● **Try it**: Output each entry in full so that the result matches the data exactly.

#### Listed entries ####

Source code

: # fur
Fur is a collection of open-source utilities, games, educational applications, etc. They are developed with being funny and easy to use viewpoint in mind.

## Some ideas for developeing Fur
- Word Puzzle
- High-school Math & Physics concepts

####

● **Answer below**:
Source code

: # fur
Fur is a collection of open-source utilities, games, educational applications, etc. They are developed with being funny and easy to use viewpoint in mind.

## Some ideas for developeing Fur
- Word Puzzle
- High-school Math & Physics concepts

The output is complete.